(Data extracted from a collection)

◆ ◆ ◆ ◆ ◆ ◆ ◆

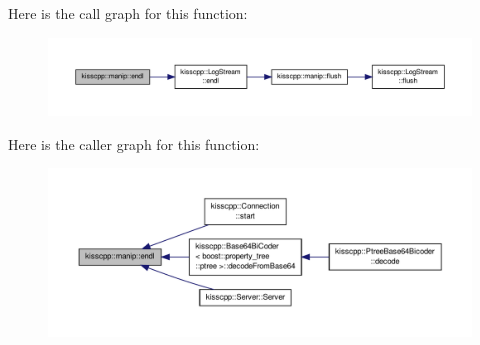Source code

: Here is the call graph for this function\-:\nopagebreak
\begin{figure}[H]
\begin{center}
\leavevmode
\includegraphics[width=350pt]{namespacekisscpp_1_1manip_ad682f16cb474bc7ff2c991ad2c45db66_cgraph}
\end{center}
\end{figure}




Here is the caller graph for this function\-:\nopagebreak
\begin{figure}[H]
\begin{center}
\leavevmode
\includegraphics[width=350pt]{namespacekisscpp_1_1manip_ad682f16cb474bc7ff2c991ad2c45db66_icgraph}
\end{center}
\end{figure}


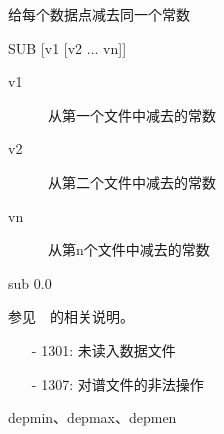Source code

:\label{cmd:sub}

给每个数据点减去同一个常数

\begin{SACSTX}
SUB  [v1 [v2 ... vn]]
\end{SACSTX}

\begin{description}
\item [v1] 从第一个文件中减去的常数 
\item [v2] 从第二个文件中减去的常数 
\item [vn] 从第n个文件中减去的常数 
\end{description}

\begin{SACDFT}
sub 0.0
\end{SACDFT}

参见~~的相关说明。

\begin{itemize}
\item[-]1301: 未读入数据文件
\item[-]1307: 对谱文件的非法操作
\end{itemize}

depmin、depmax、depmen

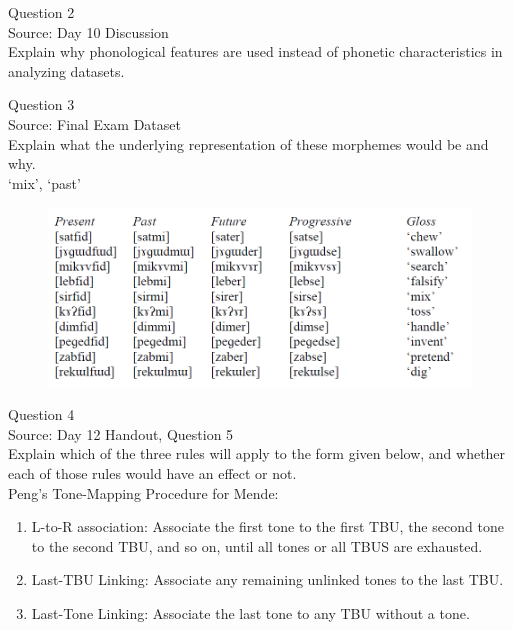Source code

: \documentclass[12pt]{article}
\begin{document}
\newpage

{\large Question 2}\\

Source: Day 10 Discussion\\

Explain why phonological features are used instead of phonetic characteristics in analyzing datasets.\\


\newpage

{\large Question 3}\\

Source: Final Exam Dataset\\

Explain what the underlying representation of these morphemes would be and why.\\

`mix', `past'

\begin{figure}[H]
\includegraphics{../images/final_dataset.png}
\end{figure}

\newpage

{\large Question 4}\\

Source: Day 12 Handout, Question 5\\

Explain which of the three rules will apply to the form given below, and whether each of those rules would have an effect or not.\\

Peng’s Tone-Mapping Procedure for Mende: \begin{enumerate} \item L-to-R association: Associate the first tone to the first TBU, the second tone to the second TBU, and so on, until all tones or all TBUS are exhausted. \item Last-TBU Linking: Associate any remaining unlinked tones to the last TBU. \item Last-Tone Linking: Associate the last tone to any TBU without a tone. \end{enumerate}
\end{document}
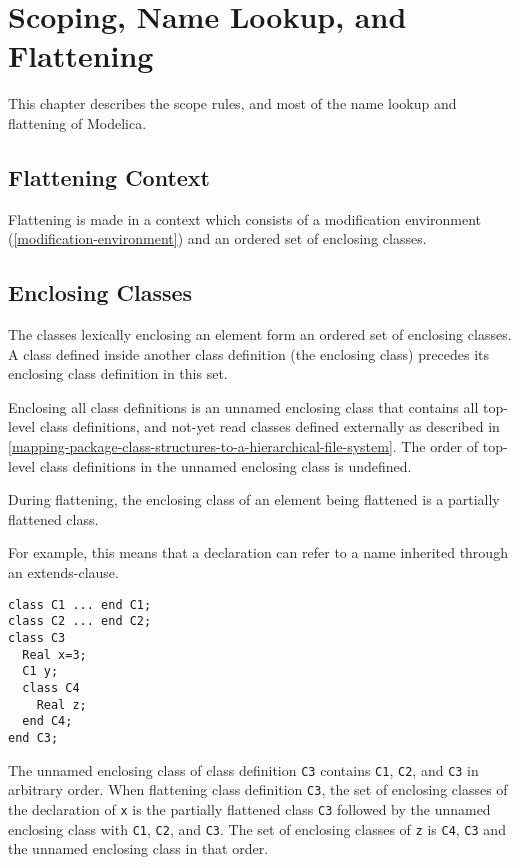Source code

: \chapter{Scoping, Name Lookup, and Flattening}

This chapter describes the scope rules, and most of the name lookup and
flattening of Modelica.

\section{Flattening Context}

Flattening is made in a context which consists of a modification
environment (\autoref{modification-environment}) and an ordered set of enclosing classes.

\section{Enclosing Classes}

The classes lexically enclosing an element form an ordered set of
enclosing classes. A class defined inside another class definition (the
enclosing class) precedes its enclosing class definition in this set.

Enclosing all class definitions is an unnamed enclosing class that
contains all top-level class definitions, and not-yet read classes
defined externally as described in \autoref{mapping-package-class-structures-to-a-hierarchical-file-system}. The order of
top-level class definitions in the unnamed enclosing class is undefined.

During flattening, the enclosing class of an element being flattened is
a partially flattened class.

\begin{nonnormative}
For example, this means that a declaration can refer to a name inherited through an extends-clause.
\end{nonnormative}

\begin{example}
\begin{lstlisting}[language=modelica]
class C1 ... end C1;
class C2 ... end C2;
class C3
  Real x=3;
  C1 y;
  class C4
    Real z;
  end C4;
end C3;
\end{lstlisting}

The unnamed enclosing class of class definition \lstinline!C3! contains \lstinline!C1!,
\lstinline!C2!, and \lstinline!C3! in arbitrary order. When flattening class definition \lstinline!C3!, the
set of enclosing classes of the declaration of \lstinline!x! is the partially
flattened class \lstinline!C3! followed by the unnamed enclosing class with \lstinline!C1!, \lstinline!C2!,
and \lstinline!C3!. The set of enclosing classes of \lstinline!z! is \lstinline!C4!, \lstinline!C3! and the unnamed
enclosing class in that order.
\end{example}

◆ ◆ ◆ ◆ ◆ ◆ ◆

Problem statement. Line count for "form": determine it from the data and answer with the number by itself.

Written answer. 2